Write out the data below exactly, beginning with the first line and ending once the line that has "- brown @ TBD" is written.

━━━ Records provided

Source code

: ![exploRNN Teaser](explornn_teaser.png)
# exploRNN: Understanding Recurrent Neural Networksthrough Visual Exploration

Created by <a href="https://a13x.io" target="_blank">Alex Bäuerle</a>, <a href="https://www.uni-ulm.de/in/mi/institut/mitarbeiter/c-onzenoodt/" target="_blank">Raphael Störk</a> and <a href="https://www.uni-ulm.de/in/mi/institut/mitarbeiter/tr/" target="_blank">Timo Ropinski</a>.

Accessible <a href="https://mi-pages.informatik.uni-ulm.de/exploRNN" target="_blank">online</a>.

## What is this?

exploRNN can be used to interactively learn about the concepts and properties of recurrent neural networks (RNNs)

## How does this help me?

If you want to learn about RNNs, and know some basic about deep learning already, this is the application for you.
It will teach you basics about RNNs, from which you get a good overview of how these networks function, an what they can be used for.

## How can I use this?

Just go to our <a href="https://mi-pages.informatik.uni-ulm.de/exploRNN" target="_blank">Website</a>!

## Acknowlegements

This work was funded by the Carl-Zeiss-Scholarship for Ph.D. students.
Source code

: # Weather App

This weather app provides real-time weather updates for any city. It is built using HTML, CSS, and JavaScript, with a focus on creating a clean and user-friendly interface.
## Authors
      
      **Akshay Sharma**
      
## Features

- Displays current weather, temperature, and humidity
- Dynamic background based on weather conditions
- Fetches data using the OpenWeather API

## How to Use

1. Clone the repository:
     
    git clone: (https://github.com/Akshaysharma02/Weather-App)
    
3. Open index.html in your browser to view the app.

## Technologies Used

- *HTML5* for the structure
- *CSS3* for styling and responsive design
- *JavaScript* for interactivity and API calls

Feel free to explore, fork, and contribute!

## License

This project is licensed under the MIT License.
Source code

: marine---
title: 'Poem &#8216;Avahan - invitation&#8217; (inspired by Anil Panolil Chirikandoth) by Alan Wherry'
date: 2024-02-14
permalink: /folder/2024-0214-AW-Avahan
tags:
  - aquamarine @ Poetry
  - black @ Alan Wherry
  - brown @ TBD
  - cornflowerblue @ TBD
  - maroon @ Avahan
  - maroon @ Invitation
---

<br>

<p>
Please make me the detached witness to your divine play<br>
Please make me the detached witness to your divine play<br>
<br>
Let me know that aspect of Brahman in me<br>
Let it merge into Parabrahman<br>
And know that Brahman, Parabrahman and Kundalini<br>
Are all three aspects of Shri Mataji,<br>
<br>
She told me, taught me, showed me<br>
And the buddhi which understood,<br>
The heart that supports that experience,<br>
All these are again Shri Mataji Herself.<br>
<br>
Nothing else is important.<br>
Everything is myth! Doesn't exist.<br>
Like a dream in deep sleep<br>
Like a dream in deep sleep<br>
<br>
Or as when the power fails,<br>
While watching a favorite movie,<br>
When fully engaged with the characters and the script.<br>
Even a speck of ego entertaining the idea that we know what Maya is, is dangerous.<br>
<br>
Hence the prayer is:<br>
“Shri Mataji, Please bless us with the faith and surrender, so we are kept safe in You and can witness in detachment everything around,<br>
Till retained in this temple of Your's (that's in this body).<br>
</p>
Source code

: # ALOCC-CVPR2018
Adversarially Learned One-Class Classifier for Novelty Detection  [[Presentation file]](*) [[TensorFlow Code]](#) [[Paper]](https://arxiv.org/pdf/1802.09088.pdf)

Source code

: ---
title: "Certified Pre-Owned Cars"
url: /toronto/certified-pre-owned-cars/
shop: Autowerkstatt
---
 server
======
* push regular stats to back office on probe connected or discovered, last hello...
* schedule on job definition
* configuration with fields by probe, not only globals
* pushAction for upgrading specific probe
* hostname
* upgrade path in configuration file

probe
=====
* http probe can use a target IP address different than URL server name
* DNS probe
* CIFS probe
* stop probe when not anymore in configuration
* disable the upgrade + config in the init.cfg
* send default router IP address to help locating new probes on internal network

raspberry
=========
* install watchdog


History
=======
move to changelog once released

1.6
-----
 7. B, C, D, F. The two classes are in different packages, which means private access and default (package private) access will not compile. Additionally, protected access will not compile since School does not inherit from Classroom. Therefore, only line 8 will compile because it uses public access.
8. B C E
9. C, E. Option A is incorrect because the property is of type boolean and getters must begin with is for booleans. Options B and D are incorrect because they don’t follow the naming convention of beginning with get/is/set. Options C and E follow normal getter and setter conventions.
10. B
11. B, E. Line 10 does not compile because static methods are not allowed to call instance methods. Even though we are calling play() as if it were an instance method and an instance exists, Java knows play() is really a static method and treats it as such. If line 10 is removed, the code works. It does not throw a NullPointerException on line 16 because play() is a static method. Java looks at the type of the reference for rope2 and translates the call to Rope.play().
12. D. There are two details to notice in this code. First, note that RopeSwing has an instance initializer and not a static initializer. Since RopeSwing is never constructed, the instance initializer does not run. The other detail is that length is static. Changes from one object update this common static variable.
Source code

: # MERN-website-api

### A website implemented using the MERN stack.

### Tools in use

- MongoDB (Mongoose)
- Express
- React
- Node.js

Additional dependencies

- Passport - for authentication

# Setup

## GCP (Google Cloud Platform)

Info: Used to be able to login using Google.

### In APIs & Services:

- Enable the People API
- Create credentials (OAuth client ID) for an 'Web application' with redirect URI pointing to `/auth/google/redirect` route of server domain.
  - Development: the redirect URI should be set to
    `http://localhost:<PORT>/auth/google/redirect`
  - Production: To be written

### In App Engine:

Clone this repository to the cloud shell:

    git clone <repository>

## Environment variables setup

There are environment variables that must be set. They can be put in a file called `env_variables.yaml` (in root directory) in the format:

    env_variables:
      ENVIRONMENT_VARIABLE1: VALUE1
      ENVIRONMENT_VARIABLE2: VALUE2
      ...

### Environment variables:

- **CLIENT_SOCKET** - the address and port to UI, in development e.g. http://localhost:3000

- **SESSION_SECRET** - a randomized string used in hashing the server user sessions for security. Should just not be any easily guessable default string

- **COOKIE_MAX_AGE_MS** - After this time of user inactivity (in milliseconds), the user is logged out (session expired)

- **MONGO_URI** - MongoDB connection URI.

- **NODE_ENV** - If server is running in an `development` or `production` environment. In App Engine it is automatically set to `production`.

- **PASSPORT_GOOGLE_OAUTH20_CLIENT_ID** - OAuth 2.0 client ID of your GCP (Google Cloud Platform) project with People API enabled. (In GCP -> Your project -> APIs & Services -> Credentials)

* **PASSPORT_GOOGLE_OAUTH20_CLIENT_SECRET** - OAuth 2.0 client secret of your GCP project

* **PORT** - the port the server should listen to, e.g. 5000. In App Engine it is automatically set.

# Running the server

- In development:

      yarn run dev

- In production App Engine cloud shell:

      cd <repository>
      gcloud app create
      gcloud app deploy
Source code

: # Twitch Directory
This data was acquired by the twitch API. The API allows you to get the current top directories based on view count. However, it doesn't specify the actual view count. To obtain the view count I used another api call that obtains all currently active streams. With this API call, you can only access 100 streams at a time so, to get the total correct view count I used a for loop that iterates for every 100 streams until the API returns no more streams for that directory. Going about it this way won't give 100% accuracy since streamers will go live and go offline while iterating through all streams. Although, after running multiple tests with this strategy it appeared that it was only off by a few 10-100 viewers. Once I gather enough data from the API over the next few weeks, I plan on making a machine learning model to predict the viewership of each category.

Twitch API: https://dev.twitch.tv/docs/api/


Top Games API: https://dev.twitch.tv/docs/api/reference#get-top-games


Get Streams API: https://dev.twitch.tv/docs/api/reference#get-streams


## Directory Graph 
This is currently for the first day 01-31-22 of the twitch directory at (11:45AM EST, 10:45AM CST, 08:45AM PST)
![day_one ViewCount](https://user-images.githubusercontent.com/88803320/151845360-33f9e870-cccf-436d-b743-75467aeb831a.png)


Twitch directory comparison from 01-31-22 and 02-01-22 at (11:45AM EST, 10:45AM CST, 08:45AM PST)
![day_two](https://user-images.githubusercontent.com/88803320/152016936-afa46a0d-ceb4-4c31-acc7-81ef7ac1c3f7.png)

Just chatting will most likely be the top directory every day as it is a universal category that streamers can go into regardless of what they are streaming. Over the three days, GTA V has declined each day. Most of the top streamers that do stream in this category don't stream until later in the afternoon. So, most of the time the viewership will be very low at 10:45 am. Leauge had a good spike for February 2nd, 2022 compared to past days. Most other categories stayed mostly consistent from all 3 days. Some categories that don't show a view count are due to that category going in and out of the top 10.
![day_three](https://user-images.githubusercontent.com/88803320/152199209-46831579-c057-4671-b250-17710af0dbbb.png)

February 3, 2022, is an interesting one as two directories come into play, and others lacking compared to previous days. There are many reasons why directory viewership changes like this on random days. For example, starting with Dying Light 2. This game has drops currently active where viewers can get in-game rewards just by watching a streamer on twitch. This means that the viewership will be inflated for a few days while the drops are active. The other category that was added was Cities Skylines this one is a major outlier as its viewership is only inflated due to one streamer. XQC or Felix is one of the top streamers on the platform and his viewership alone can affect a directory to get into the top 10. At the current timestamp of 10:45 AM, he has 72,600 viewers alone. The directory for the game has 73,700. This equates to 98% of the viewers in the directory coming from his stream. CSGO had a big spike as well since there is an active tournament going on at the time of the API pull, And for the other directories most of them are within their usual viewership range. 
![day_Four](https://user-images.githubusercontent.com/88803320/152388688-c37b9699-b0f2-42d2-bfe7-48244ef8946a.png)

━━━━━━

**Worked solution**:
Source code

: ![exploRNN Teaser](explornn_teaser.png)
# exploRNN: Understanding Recurrent Neural Networksthrough Visual Exploration

Created by <a href="https://a13x.io" target="_blank">Alex Bäuerle</a>, <a href="https://www.uni-ulm.de/in/mi/institut/mitarbeiter/c-onzenoodt/" target="_blank">Raphael Störk</a> and <a href="https://www.uni-ulm.de/in/mi/institut/mitarbeiter/tr/" target="_blank">Timo Ropinski</a>.

Accessible <a href="https://mi-pages.informatik.uni-ulm.de/exploRNN" target="_blank">online</a>.

## What is this?

exploRNN can be used to interactively learn about the concepts and properties of recurrent neural networks (RNNs)

## How does this help me?

If you want to learn about RNNs, and know some basic about deep learning already, this is the application for you.
It will teach you basics about RNNs, from which you get a good overview of how these networks function, an what they can be used for.

## How can I use this?

Just go to our <a href="https://mi-pages.informatik.uni-ulm.de/exploRNN" target="_blank">Website</a>!

## Acknowlegements

This work was funded by the Carl-Zeiss-Scholarship for Ph.D. students.
Source code

: # Weather App

This weather app provides real-time weather updates for any city. It is built using HTML, CSS, and JavaScript, with a focus on creating a clean and user-friendly interface.
## Authors
      
      **Akshay Sharma**
      
## Features

- Displays current weather, temperature, and humidity
- Dynamic background based on weather conditions
- Fetches data using the OpenWeather API

## How to Use

1. Clone the repository:
     
    git clone: (https://github.com/Akshaysharma02/Weather-App)
    
3. Open index.html in your browser to view the app.

## Technologies Used

- *HTML5* for the structure
- *CSS3* for styling and responsive design
- *JavaScript* for interactivity and API calls

Feel free to explore, fork, and contribute!

## License

This project is licensed under the MIT License.
Source code

: marine---
title: 'Poem &#8216;Avahan - invitation&#8217; (inspired by Anil Panolil Chirikandoth) by Alan Wherry'
date: 2024-02-14
permalink: /folder/2024-0214-AW-Avahan
tags:
  - aquamarine @ Poetry
  - black @ Alan Wherry
  - brown @ TBD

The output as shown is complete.